Mood Swings, the latest album from Thomas D’Arcy’s Small Sins (formerly The Ladies and Gentlemen) begins with a baited tease. “I Need a Friend” opens the album and sounds exactly like every song on Small Sins’ self-titled debut. Several synth lines snake around each other and D’Arcy’s yawning vocals swell into impassioned gang harmonies during the chorus. As the song draws to a close, it’s easy to begin dismissing Small Sins as a one-trick pony, whose trick is admittedly pretty neat.
Then “Morning Face” forces that dismissal out the window. Instead of the band’s usual cold, clinical keyboards, a gently plucked banjo supports the song. Sure, the banjo’s melody is still oscillating and repetitive, like most that D’Arcy writes, and the vocals still thicken for the hooks, but next to the familiar “I Need a Friend,” the song sounds like a bold departure.
“What Your Baby’s Been Doing” continues to distance Mood Swings from Small Sins’ early output. Relying on processed cellos and a bouncing piano melody that could have been lifted from Wings, D’Arcy navigates a caddish tale of stolen love in a boastful falsetto reminiscent of Of Montreal’s Kevin Barnes.
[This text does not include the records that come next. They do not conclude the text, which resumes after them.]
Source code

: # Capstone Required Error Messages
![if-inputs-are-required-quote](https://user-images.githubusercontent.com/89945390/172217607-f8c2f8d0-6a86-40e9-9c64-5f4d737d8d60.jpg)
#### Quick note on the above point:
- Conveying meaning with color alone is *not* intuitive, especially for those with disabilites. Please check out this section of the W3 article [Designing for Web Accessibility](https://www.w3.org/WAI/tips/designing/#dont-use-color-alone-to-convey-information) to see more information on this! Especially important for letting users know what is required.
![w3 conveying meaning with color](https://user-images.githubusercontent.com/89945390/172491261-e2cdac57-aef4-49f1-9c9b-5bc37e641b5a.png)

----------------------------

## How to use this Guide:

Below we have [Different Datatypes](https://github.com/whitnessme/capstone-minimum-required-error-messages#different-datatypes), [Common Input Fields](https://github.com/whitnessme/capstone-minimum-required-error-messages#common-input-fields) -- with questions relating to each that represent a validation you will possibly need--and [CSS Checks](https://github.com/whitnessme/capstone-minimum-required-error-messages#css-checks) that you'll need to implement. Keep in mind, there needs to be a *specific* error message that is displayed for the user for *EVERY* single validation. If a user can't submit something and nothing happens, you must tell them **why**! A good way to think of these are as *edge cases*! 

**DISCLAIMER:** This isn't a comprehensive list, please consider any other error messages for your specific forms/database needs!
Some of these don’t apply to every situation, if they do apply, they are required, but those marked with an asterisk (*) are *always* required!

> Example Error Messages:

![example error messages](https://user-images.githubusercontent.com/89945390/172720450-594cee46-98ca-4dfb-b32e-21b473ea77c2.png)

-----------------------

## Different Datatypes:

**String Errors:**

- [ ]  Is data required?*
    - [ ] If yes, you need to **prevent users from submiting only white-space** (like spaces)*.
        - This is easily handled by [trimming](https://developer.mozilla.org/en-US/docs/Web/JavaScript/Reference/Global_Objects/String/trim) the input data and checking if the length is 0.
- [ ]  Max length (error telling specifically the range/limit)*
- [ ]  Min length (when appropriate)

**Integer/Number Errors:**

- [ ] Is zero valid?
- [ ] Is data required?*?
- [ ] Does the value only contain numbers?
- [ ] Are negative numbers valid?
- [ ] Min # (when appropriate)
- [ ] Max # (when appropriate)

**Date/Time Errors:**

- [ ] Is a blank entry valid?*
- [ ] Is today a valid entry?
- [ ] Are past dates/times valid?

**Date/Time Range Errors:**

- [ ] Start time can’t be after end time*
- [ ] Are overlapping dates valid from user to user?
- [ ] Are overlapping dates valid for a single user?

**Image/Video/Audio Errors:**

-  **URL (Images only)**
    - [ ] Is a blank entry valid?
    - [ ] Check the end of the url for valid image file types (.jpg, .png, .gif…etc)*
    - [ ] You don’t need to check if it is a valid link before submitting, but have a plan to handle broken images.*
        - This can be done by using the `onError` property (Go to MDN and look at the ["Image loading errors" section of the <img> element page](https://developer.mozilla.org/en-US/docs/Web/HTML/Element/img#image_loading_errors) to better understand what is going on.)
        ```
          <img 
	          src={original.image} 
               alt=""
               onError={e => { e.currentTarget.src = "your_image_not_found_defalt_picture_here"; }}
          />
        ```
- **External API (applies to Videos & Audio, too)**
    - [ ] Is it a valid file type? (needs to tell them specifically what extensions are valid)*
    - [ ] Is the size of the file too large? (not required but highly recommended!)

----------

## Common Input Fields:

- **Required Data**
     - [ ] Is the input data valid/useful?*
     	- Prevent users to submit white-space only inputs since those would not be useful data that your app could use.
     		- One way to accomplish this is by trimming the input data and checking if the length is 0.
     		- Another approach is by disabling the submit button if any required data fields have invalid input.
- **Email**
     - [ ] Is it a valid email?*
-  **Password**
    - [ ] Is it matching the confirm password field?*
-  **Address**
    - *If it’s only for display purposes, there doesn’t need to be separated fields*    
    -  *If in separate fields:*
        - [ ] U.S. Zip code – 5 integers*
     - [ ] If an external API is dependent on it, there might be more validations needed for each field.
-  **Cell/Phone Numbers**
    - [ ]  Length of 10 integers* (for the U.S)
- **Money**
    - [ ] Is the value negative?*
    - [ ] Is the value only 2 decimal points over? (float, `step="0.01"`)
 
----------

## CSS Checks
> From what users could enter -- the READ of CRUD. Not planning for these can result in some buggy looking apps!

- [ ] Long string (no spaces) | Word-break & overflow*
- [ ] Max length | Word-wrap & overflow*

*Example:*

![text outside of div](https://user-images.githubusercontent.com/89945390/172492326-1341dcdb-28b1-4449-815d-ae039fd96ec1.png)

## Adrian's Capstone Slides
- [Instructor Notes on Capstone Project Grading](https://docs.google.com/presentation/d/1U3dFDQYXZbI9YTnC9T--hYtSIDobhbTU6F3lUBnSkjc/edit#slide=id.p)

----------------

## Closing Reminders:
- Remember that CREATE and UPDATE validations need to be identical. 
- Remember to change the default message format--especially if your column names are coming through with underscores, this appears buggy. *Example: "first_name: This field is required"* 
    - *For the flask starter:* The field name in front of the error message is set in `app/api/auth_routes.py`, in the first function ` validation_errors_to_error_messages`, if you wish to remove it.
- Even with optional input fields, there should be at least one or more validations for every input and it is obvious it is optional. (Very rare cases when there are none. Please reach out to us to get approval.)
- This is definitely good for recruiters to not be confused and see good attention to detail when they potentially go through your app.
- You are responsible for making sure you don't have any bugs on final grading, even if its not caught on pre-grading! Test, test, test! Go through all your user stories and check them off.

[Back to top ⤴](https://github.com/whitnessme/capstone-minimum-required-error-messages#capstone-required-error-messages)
By the time the sinister slow-burner “On the Line” reaches its conclusion, Small Sins have successfully crawled out their one-sound niche and redefined themselves as a band capable of collecting a disparate array of sounds into their own style. That nearly every one of these exercises in extending boundaries flourishes is just an added bonus and a surprising punchline to the album’s opening joke.